Israel's Jewish homeland proposal could further heighten tension

Israel's Jewish homeland proposal could further heighten tension
Israeli Prime Minister Benjamin Netanyahu, left, arrives at his Jerusalem office Sunday to attend a weekly Cabinet meeting. (Jim Hollander / AFP/Getty Images)

Israel's Cabinet on Sunday gave its approval to legislation defining Israel as the national homeland of the Jewish people, a measure critics decried as racist and a threat to democracy.

At the same time, Prime Minister Benjamin Netanyahu ordered the drafting of legislation that would allow the revoking of Jerusalem residency for Palestinians who carry out terrorist attacks, and that of their families as well.

The moves were likely to fuel tensions between Israel and its Arab citizens, who make up about 20% of the population, and between Israeli authorities and the 300,000 Palestinians who live in East Jerusalem, which was annexed by Israel in 1967 in a move that was not internationally recognized. Most of the Palestinians have residency rights but not citizenship.

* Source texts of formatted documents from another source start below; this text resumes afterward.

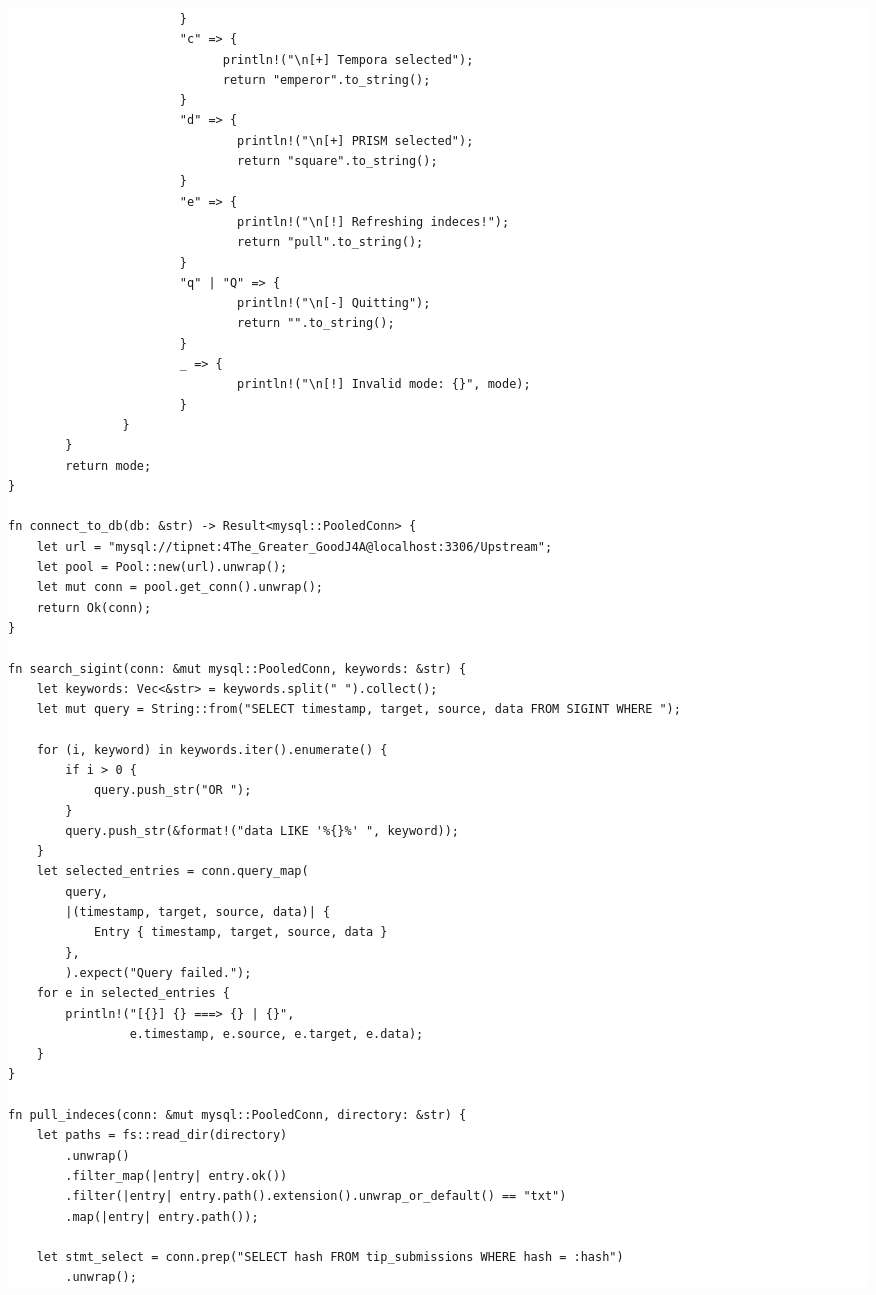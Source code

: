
 ```console
                        }
                        "c" => {
                              println!("\n[+] Tempora selected");
                              return "emperor".to_string();
                        }
                        "d" => {
                                println!("\n[+] PRISM selected");
                                return "square".to_string();
                        }
                        "e" => {
                                println!("\n[!] Refreshing indeces!");
                                return "pull".to_string();
                        }
                        "q" | "Q" => {
                                println!("\n[-] Quitting");
                                return "".to_string();
                        }
                        _ => {
                                println!("\n[!] Invalid mode: {}", mode);
                        }
                }
        }
        return mode;
}

fn connect_to_db(db: &str) -> Result<mysql::PooledConn> {
    let url = "mysql://tipnet:4The_Greater_GoodJ4A@localhost:3306/Upstream";
    let pool = Pool::new(url).unwrap();
    let mut conn = pool.get_conn().unwrap();
    return Ok(conn);
}

fn search_sigint(conn: &mut mysql::PooledConn, keywords: &str) {
    let keywords: Vec<&str> = keywords.split(" ").collect();
    let mut query = String::from("SELECT timestamp, target, source, data FROM SIGINT WHERE ");

    for (i, keyword) in keywords.iter().enumerate() {
        if i > 0 {
            query.push_str("OR ");
        }
        query.push_str(&format!("data LIKE '%{}%' ", keyword));
    }
    let selected_entries = conn.query_map(
        query,
        |(timestamp, target, source, data)| {
            Entry { timestamp, target, source, data }
        },
        ).expect("Query failed.");
    for e in selected_entries {
        println!("[{}] {} ===> {} | {}",
                 e.timestamp, e.source, e.target, e.data);
    }
}

fn pull_indeces(conn: &mut mysql::PooledConn, directory: &str) {
    let paths = fs::read_dir(directory)
        .unwrap()
        .filter_map(|entry| entry.ok())
        .filter(|entry| entry.path().extension().unwrap_or_default() == "txt")
        .map(|entry| entry.path());

    let stmt_select = conn.prep("SELECT hash FROM tip_submissions WHERE hash = :hash")
        .unwrap();
```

Israel has been on edge in the wake of attacks by Palestinians that have killed 11 people since Oct. 22, including five who were slain last week at a Jerusalem synagogue.

The homeland measure, if finalized by the Knesset, or parliament, would become part of Israel's "basic law," or legislation forming a de facto constitution. Although the principle of Israel's essentially Jewish character is legally enshrined elsewhere, this would be the rough equivalent of a constitutional amendment, giving it heavy symbolic weight at a sensitive time.

The issue is an inflammatory one, with potentially broad implications for Israel's future, either side by side with a future Palestinian state or as a single entity incorporating what would inexorably become an Arab majority.

But most observers see short-term coalition politics as the driving force behind the current debate, as Netanyahu jockeys to consolidate his support among his right-wing base, and more centrist elements of his government gird themselves for a confrontation, perhaps as early as this week, that could lead to a splintering of the ruling coalition.

Since taking office in 2009, Netanyahu has demanded that Palestinians recognize Israel as the nation-state of the Jews as part of any permanent peace agreement. Sunday's Cabinet vote — during what was reported to have been a stormy session — approved elements of two versions drafted by coalition lawmakers and supported by the prime minister.

One version of the bill would designate Hebrew as Israel's only official language and grant Arabic an unspecified "special status" instead. Arabic has been an official language alongside Hebrew since the days of the British Mandate over Palestine.

Netanyahu said the law was necessary to counter those challenging Israel from within and without. Finance Minister Yair Lapid, however, suggested the tough measures were spurred by upcoming leadership primaries for the prime minister's Likud faction.

Lapid told Israeli news media of his condolence call to the family of Zidan Seif, a Druze policeman killed last week fighting the two Palestinian synagogue assailants. "What shall we tell his family now, that he was rendered a second-class citizen because Likud has primaries?" he asked sarcastically.

Even before legislation on revoking Jerusalem residency rights of Palestinian attackers and their families, Interior Minister Gilad Erdan on Sunday stripped the permanent residency of Mahmoud Nadi, a Palestinian who drove a suicide bomber to Tel Aviv in 2001 for an attack that killed 21 Israelis.

Also Sunday, an Israeli border policeman was indicted in a Jerusalem court in the shooting that killed Nadim Nuwara, a 17-year-old Palestinian, in the West Bank in May. The unidentified policeman was charged with manslaughter and is suspected of firing live ammunition against regulations and lying to investigators about it.

Sobelman is a special correspondent.